Abstract

This thesis analyses policing and crime control in nineteenth-century England, through a case study of Leeds. It challenges the notion - central to traditional interpretations of criminal justice history - that the new police forces assumed near-monopolistic control over the governance of crime shortly after their foundation. The opening chapters analyse organisational change in the local police establishment, and explore the condition of the men who served in the force. There follows an extensive discussion of police priorities and the impact of policing upon property crime and street order. This section argues that the new police experienced considerable difficulties in suppressing theft, and that their most tangible successes came in regulating traffic problems, street `nuisances', and offences of recreational excess and moral transgression. The remainder of the thesis explores how the response to crime was shared between state and civil society in the Victorian city.

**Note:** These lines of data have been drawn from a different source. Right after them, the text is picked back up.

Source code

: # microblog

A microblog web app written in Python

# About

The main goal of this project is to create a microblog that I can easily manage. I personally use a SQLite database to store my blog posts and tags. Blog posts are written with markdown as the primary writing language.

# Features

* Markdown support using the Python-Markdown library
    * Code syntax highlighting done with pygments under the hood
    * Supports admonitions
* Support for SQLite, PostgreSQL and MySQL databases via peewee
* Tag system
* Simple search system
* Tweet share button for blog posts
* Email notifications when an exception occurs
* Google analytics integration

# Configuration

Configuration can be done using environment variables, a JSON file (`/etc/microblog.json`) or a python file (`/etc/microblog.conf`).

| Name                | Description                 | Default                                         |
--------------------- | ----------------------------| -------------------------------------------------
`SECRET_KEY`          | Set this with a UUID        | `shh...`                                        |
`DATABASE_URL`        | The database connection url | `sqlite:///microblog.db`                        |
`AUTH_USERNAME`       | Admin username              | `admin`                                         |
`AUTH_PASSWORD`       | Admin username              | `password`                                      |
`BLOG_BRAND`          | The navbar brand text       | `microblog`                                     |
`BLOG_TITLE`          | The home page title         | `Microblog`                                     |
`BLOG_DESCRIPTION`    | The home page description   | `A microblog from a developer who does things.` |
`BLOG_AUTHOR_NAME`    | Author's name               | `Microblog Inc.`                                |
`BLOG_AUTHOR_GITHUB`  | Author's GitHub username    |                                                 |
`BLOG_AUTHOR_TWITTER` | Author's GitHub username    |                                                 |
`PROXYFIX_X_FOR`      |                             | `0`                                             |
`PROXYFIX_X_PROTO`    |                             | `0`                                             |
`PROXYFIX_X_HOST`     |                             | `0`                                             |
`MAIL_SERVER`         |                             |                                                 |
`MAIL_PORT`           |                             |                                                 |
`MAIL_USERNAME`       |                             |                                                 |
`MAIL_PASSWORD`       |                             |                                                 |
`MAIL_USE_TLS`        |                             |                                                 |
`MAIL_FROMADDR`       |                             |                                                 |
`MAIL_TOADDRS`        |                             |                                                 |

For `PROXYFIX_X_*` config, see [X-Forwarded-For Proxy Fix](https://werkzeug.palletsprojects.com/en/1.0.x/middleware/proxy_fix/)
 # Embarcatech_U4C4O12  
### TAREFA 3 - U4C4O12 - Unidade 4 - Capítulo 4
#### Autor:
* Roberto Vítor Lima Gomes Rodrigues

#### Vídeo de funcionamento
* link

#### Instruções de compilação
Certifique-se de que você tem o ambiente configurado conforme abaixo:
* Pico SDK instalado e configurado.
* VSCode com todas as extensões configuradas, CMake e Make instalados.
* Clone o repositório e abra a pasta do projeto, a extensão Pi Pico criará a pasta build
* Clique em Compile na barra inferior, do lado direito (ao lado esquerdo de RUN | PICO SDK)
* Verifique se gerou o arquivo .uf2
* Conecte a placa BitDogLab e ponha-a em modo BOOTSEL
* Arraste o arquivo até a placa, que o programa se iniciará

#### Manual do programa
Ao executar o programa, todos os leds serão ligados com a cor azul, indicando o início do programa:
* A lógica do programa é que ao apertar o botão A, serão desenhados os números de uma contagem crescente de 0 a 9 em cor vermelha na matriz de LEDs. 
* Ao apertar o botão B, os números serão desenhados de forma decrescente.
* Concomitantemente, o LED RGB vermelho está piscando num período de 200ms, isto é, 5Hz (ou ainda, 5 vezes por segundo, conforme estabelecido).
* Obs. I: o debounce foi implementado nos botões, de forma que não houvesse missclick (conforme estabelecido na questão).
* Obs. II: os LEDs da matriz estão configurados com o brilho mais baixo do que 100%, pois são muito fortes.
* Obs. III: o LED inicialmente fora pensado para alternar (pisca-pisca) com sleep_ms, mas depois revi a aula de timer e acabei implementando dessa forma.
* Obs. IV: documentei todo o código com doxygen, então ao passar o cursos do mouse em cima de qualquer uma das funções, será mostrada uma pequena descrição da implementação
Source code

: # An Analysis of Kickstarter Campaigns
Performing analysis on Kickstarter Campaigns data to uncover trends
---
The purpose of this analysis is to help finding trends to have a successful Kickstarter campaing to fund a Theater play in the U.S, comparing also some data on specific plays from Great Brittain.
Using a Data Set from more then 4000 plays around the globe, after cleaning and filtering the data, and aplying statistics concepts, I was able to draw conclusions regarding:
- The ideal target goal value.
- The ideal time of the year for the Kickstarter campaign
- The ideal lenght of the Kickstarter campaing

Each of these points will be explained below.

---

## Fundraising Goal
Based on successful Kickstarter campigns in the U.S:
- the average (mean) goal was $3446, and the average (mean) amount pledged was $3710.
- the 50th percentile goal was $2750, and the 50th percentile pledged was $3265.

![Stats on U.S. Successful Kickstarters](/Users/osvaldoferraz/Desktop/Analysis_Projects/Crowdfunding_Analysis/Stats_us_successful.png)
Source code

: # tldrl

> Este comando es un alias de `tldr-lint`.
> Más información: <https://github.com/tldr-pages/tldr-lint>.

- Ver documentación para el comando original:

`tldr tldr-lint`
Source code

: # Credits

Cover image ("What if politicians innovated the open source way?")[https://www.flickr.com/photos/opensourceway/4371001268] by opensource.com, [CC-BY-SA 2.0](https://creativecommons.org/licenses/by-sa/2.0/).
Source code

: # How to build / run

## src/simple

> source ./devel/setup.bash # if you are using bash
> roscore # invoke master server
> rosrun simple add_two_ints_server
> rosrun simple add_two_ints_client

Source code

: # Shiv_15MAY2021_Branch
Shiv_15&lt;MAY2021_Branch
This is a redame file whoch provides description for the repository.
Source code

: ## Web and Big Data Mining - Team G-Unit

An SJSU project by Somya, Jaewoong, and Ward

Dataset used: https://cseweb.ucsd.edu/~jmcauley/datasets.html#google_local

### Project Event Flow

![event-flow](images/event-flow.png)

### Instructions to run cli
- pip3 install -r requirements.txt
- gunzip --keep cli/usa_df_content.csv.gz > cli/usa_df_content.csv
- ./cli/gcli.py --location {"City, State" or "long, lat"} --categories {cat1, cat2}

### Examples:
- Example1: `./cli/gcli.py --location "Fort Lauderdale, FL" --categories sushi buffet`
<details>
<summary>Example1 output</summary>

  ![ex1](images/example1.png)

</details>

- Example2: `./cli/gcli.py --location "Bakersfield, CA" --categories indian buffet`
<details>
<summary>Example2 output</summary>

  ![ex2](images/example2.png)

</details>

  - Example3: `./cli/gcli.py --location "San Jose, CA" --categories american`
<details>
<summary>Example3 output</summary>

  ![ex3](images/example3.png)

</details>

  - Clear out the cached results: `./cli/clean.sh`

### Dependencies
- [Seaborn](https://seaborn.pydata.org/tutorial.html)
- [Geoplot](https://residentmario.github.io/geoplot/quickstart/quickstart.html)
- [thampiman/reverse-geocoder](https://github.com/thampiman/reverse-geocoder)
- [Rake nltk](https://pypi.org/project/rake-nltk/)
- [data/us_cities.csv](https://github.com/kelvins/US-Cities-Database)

Chapter four reconstructs a patchwork of organisations - including associational, voluntary and private bodies - which were responsible for aspects of urban policing and prosecution in this period. It also, however, begins to explore more dispersed tactics of civilian crime control, by recovering evidence of Victorian domestic and commercial security. The subsequent two chapters continue this enquiry, assessing the civilian contribution to the apprehension of offenders, criminal investigation, and the resolution of criminal encounters, both within and outside the courts. Together, these three chapters reveal how the public were intimately involved in dealing with crime in this period, and how their contributions were variously encouraged and censured by the police and press. The thesis concludes with a broad reassessment of the nineteenth-century `police settlement', and a reflection upon the issues of civilian agency and social relations which it raises.